Problem to work on = Which lines of the data below hold "streamlit"? Copy each of them.

------ Data section

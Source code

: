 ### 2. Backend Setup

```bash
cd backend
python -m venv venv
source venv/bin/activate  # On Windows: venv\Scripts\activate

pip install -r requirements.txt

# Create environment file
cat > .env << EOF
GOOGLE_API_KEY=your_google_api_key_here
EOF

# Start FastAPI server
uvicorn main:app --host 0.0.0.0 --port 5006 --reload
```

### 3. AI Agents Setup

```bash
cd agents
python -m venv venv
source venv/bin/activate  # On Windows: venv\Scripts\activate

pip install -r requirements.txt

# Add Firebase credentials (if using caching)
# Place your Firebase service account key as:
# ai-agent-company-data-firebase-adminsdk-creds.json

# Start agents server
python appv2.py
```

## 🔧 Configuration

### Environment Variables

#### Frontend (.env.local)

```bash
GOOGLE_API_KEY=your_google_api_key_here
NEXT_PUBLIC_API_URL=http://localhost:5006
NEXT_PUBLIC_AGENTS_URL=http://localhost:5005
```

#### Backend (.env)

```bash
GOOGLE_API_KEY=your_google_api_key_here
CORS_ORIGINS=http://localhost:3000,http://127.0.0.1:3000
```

------------
------ Data section

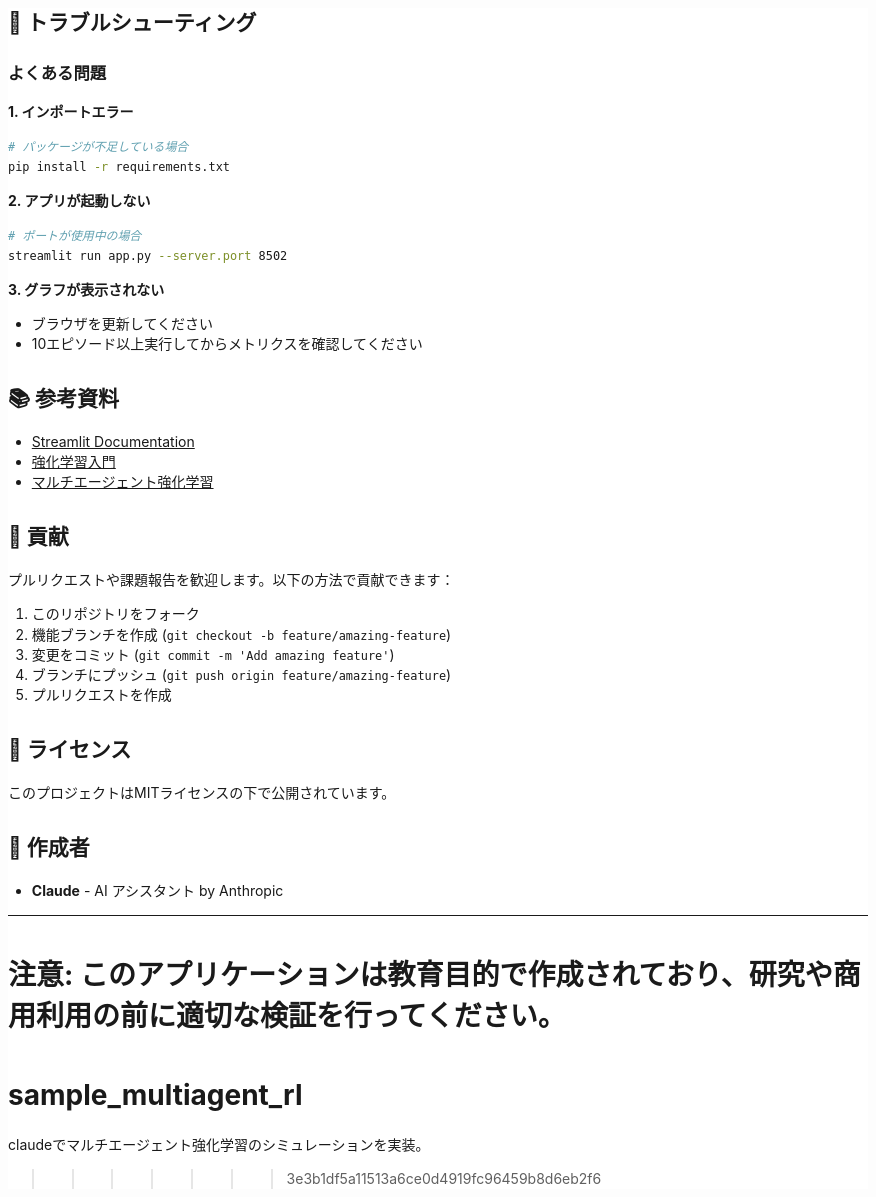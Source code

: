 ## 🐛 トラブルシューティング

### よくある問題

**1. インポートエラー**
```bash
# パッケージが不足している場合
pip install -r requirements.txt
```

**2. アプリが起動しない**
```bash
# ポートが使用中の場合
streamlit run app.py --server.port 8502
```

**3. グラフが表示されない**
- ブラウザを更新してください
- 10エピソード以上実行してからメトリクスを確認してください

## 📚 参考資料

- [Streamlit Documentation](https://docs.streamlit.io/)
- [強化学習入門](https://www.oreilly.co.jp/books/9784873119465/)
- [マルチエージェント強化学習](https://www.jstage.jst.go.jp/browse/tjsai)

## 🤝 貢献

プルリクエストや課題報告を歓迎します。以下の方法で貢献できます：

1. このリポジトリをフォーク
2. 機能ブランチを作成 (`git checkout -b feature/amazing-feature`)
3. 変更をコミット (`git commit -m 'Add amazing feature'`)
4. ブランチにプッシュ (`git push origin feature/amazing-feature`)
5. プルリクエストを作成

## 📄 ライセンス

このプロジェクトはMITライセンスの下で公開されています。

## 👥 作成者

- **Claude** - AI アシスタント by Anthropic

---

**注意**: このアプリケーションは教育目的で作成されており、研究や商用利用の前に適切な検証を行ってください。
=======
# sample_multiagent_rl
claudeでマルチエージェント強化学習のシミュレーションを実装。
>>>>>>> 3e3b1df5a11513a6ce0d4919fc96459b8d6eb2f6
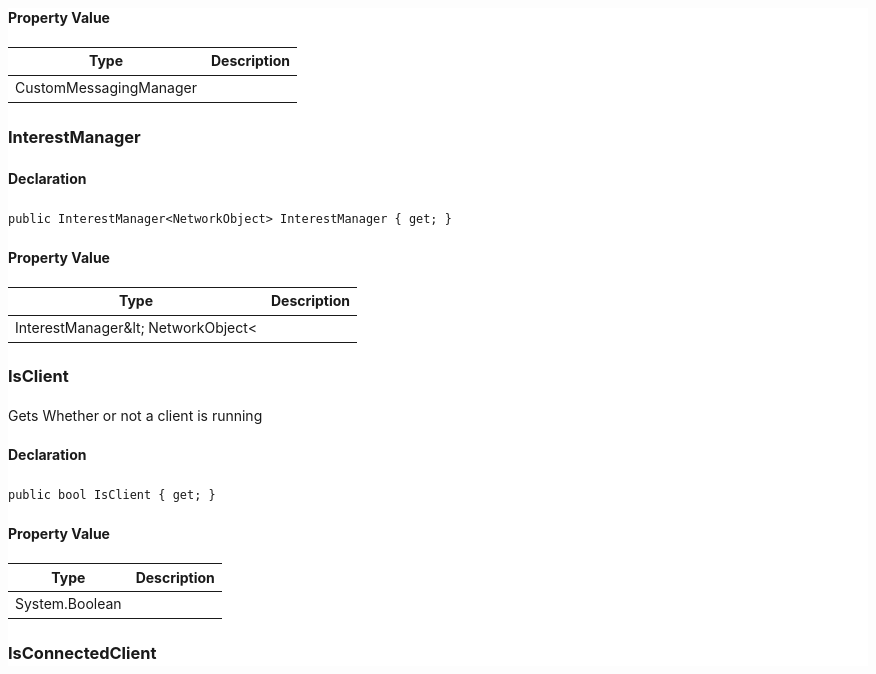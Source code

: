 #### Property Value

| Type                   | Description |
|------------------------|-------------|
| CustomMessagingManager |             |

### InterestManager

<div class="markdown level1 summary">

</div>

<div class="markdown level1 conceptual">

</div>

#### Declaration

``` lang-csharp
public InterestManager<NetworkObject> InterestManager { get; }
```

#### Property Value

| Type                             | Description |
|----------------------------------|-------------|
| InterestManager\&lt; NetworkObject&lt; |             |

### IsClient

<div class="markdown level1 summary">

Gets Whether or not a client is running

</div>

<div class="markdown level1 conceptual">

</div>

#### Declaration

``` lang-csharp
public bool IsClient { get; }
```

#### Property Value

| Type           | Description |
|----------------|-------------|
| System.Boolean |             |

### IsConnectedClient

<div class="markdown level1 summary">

------------

Task response =
streamlit run app.py --server.port 8502
- [Streamlit Documentation](https://docs.streamlit.io/)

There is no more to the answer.